La voce off e i dialoghi non lasciano alcun dubbio: come i mix micidiali di gin, codeina, droghe e altre bevande strane che ingurgitano tutti i personaggi del film (mentre nel cinema sociale made in Britain di vent'anni fa, anche il più irriducibile dei punkabbestia non rifiutava mai una buona tazza di tè!), il film non promette niente di buono. Per la coppia che diventerà l'epicentro di tutta la storia – Aaron il nullafacente che vive in una roulotte e Laila che lotta per sfuggire alla morsa del padre pakistano – gli eventi del film sono destinati a finire male.
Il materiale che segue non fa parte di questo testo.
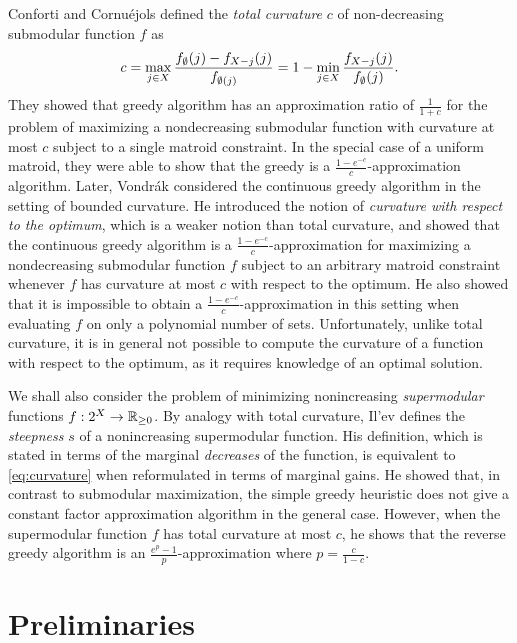 \documentclass{article}
\newcommand{\reals}{\ensuremath{\mathbb{R}}}
\newcommand{\posreals}{\ensuremath{\reals_{\ge 0}}}
\theoremstyle{definition}
\begin{document}
Conforti and Cornu\'{e}jols \cite{Conforti1984} defined the \emph{total curvature} $c$ of non-decreasing submodular function $f$ as
\begin{equation}
\label{eq:curvature}
c = \max_{j \in X}\frac{f_{\emptyset}(j) - f_{X - j}(j)}{f_{\emptyset(j)}}
= 1 - \min_{j \in X} \frac{f_{X-j}(j)}{f_{\emptyset}(j)}.
\end{equation}
They showed that greedy algorithm has an approximation ratio of $\frac{1}{1+c}$ for the problem of maximizing a nondecreasing submodular function with curvature at most $c$ subject to a single matroid constraint.  In the special case of a uniform matroid, they were able to show that the greedy is a $\frac{1 - e^{-c}}{c}$-approximation algorithm.  Later, Vondr\'{a}k \cite{Vondrak2010} considered the continuous greedy algorithm in the setting of bounded curvature.  He introduced the notion of \emph{curvature with respect to the optimum}, which is a weaker notion than total curvature, and showed that the continuous greedy algorithm is a $\frac{1 - e^{-c}}{c}$-approximation for maximizing a nondecreasing submodular function $f$ subject to an arbitrary matroid constraint whenever $f$ has curvature at most $c$ with respect to the optimum.  He also showed that it is impossible to obtain a $\frac{1 - e^{-c}}{c}$-approximation in this setting when evaluating $f$ on only a polynomial number of sets.  Unfortunately, unlike total curvature, it is in general not possible to compute the curvature of a function with respect to the optimum, as it requires knowledge of an optimal solution.

We shall also consider the problem of minimizing nonincreasing \emph{supermodular} functions $f : 2^{\ground} \to \posreals$.  By analogy with total curvature, Il'ev \cite{Ilev2001} defines the \emph{steepness} $s$ of a nonincreasing supermodular function.  His definition, which is stated in terms of the marginal \emph{decreases} of the function, is equivalent to \eqref{eq:curvature} when reformulated in terms of marginal gains.  He showed that, in contrast to submodular maximization, the simple  greedy heuristic does not give a constant factor approximation algorithm in the general case.  However, when the supermodular function $f$ has total curvature at most $c$, he shows that the reverse greedy algorithm is an $\frac{e^{p}-1}{p}$-approximation where $p = \frac{c}{1-c}$.

\section{Preliminaries}
\label{sec:preliminaries}
\end{document}
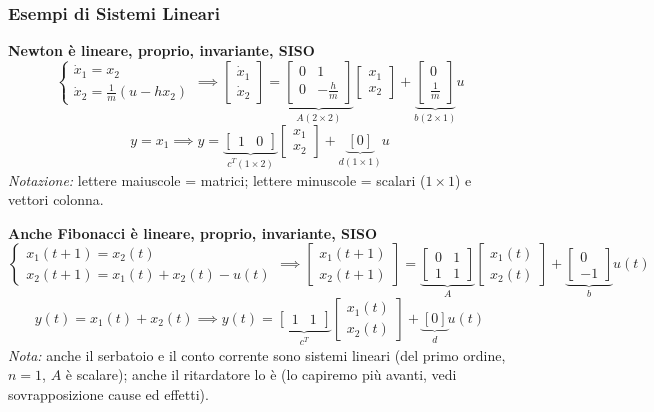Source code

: \documentclass[11pt,a4paper]{article}
\begin{document}
\subsubsection{Esempi di Sistemi Lineari}
\textbf{Newton è lineare, proprio, invariante, SISO}
$$ \begin{cases} \dot{x}_1 = x_2 \\ \dot{x}_2 = \frac{1}{m}(u - hx_2) \end{cases} \implies \begin{bmatrix} \dot{x}_1 \\ \dot{x}_2 \end{bmatrix} = \underbrace{\begin{bmatrix} 0 & 1 \\ 0 & -\frac{h}{m} \end{bmatrix}}_{A(2\times2)} \begin{bmatrix} x_1 \\ x_2 \end{bmatrix} + \underbrace{\begin{bmatrix} 0 \\ \frac{1}{m} \end{bmatrix}}_{b(2\times1)} u $$
$$ y = x_1 \implies y = \underbrace{\begin{bmatrix} 1 & 0 \end{bmatrix}}_{c^T(1\times2)} \begin{bmatrix} x_1 \\ x_2 \end{bmatrix} + \underbrace{[0]}_{d(1\times1)} u $$
\textit{Notazione:} lettere maiuscole = matrici; lettere minuscole = scalari ($1\times1$) e vettori colonna.

\textbf{Anche Fibonacci è lineare, proprio, invariante, SISO}
$$ \begin{cases} x_1(t+1) = x_2(t) \\ x_2(t+1) = x_1(t) + x_2(t) - u(t) \end{cases} \implies \begin{bmatrix} x_1(t+1) \\ x_2(t+1) \end{bmatrix} = \underbrace{\begin{bmatrix} 0 & 1 \\ 1 & 1 \end{bmatrix}}_{A} \begin{bmatrix} x_1(t) \\ x_2(t) \end{bmatrix} + \underbrace{\begin{bmatrix} 0 \\ -1 \end{bmatrix}}_{b} u(t) $$
$$ y(t) = x_1(t) + x_2(t) \implies y(t) = \underbrace{\begin{bmatrix} 1 & 1 \end{bmatrix}}_{c^T} \begin{bmatrix} x_1(t) \\ x_2(t) \end{bmatrix} + \underbrace{[0]}_{d} u(t) $$
\textit{Nota:} anche il serbatoio e il conto corrente sono sistemi lineari (del primo ordine, $n=1$, $A$ è scalare); anche il ritardatore lo è (lo capiremo più avanti, vedi sovrapposizione cause ed effetti).
\end{document}
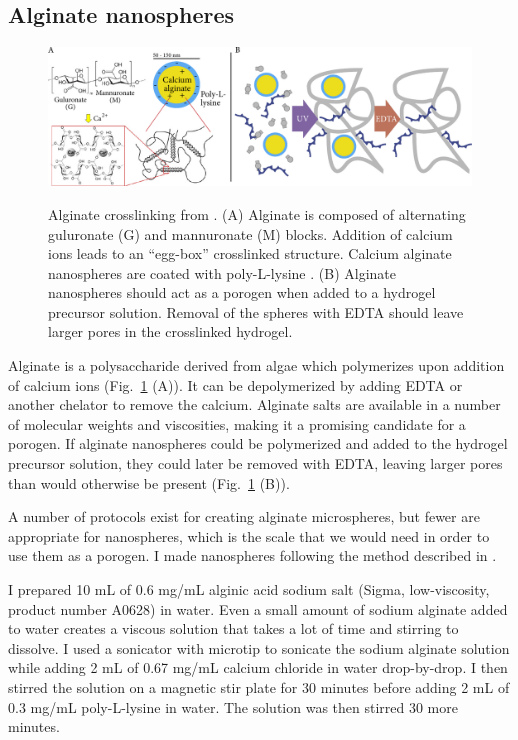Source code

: \subsection{Alginate nanospheres}
\begin{figure}
\caption{Alginate crosslinking from \cite{bruchet15}.  (A) Alginate is composed of alternating guluronate (G) and mannuronate (M) blocks.  Addition of calcium ions leads to an ``egg-box'' crosslinked structure. Calcium alginate nanospheres are coated with poly-L-lysine \cite{de03}.  (B) Alginate nanospheres should act as a porogen when added to a hydrogel precursor solution.  Removal of the spheres with EDTA should leave larger pores in the crosslinked hydrogel.}
\centering
\includegraphics[width=\textwidth]{figs/ch03/alginate-cartoon2}
\label{fig:alginate}
\end{figure}

Alginate is a polysaccharide derived from algae which polymerizes upon addition of calcium ions (Fig.~\ref{fig:alginate} (A)).  It can be depolymerized by adding EDTA or another chelator to remove the calcium.  Alginate salts are available in a number of molecular weights and viscosities, making it a promising candidate for a porogen.  If alginate nanospheres could be polymerized and added to the hydrogel precursor solution, they could later be removed with EDTA, leaving larger pores than would otherwise be present (Fig.~\ref{fig:alginate} (B)).

A number of protocols exist for creating alginate microspheres, but fewer are appropriate for nanospheres, which is the scale that we would need in order to use them as a porogen.  I made nanospheres following the method described in \cite{de03}.

I prepared 10 mL of 0.6 mg/mL alginic acid sodium salt (Sigma, low-viscosity, product number A0628) in water.  Even a small amount of sodium alginate added to water creates a viscous solution that takes a lot of time and stirring to dissolve.  I used a sonicator with  microtip to sonicate the sodium alginate solution while adding 2 mL of 0.67 mg/mL calcium chloride in water drop-by-drop.  I then stirred the solution on a magnetic stir plate for 30 minutes before adding 2 mL of 0.3 mg/mL poly-L-lysine in water.  The solution was then stirred 30 more minutes.

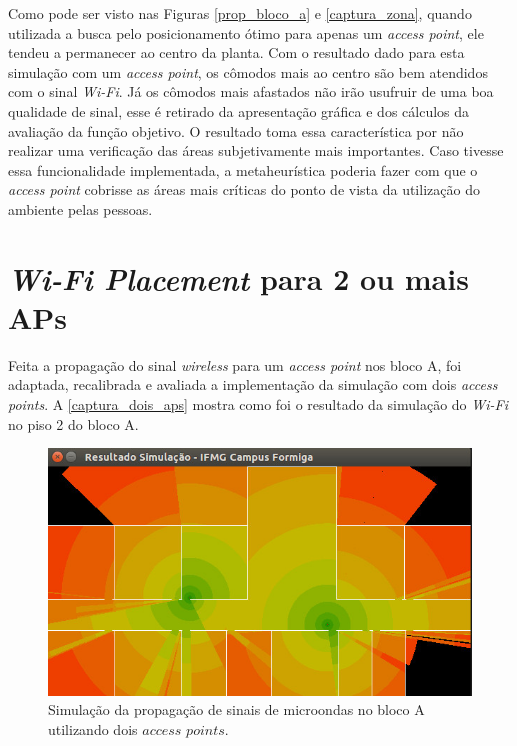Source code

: \documentclass[
	12pt,				%
	twoside,			%
	a4paper,			%
	english,			%
	french,				%
	spanish,			%
	brazil				%
	]{abntex2}
\begin{document}
Como pode ser visto nas Figuras \ref{prop_bloco_a} e \ref{captura_zona},
quando utilizada a busca pelo posicionamento ótimo para apenas um
\emph{access point}, ele tendeu a permanecer ao centro da planta. Com o
resultado dado para esta simulação com um \emph{access point}, os
cômodos mais ao centro são bem atendidos com o sinal \emph{Wi-Fi}. Já os
cômodos mais afastados não irão usufruir de uma boa qualidade de sinal,
esse é retirado da apresentação gráfica e dos cálculos da avaliação da
função objetivo. O resultado toma essa característica por não realizar
uma verificação das áreas subjetivamente mais importantes. Caso tivesse
essa funcionalidade implementada, a metaheurística poderia fazer com que
o \emph{access point} cobrisse as áreas mais críticas do ponto de vista
da utilização do ambiente pelas pessoas.

\section{\texorpdfstring{\emph{Wi-Fi Placement} para 2 ou mais
APs}{Wi-Fi Placement para 2 ou mais APs}}\label{wi-fi-placement-para-2-ou-mais-aps}

Feita a propagação do sinal \emph{wireless} para um \emph{access point}
nos bloco A, foi adaptada, recalibrada e avaliada a implementação da
simulação com dois \emph{access points}. A \autoref{captura_dois_aps}
mostra como foi o resultado da simulação do \emph{Wi-Fi} no piso 2 do
bloco A.

\begin{figure}[!ht]
    \caption{\label{captura_dois_aps} Simulação da propagação de sinais de microondas no bloco A utilizando dois $access$ $points$.
    }
    \begin{center}
        \includegraphics[scale=0.6]{imagens/captura-2-aps-2.jpg}
    \end{center}
\end{figure}
\end{document}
Ma al di là della loro vita grigia e opprimente da emarginati, Aaron e Laila sono toccanti quando passeggiano, soli al mondo, nei paesaggi primitivi dello Yorkshire, e quando, capelli rosa al vento, la giovane parrucchiera ricorda alcuni momenti della sua infanzia, ai tempi in cui suo padre le dava teneri soprannomi. Eppure, dopo una presentazione un po' confusa, una successione di eventi tragici finisce per fare dei due innamorati il bersaglio di una spietata caccia all'uomo notturna. Il padre di Laila ha infatti sguinzagliato sulle loro tracce suo fratello Zaheer e i suoi scagnozzi, oltre a un branco di teppisti bianchi aggressivi, avidi e completamente fatti.

La crudeltà di Catch Me Daddy è tutta lì, nel sovrapporre agli aspetti umani più affascinanti situazioni odiose, impensabili. I primi, fugaci, traspaiono non solo negli scambi della giovane coppia ma anche, ad esempio, nella scena del venditore di milkshake, o ancora in quella in cui vediamo uno degli scagnozzi del padre di Laila stringere fra le braccia un grazioso bimbo rosa (come aveva probabilmente fatto prima di lui il padre della fuggitiva, tanti anni addietro, prima di dare la caccia al sangue del suo sangue). I secondi popolano tutto il film e si sommano gli uni agli altri per culminare in un finale mozzafiato.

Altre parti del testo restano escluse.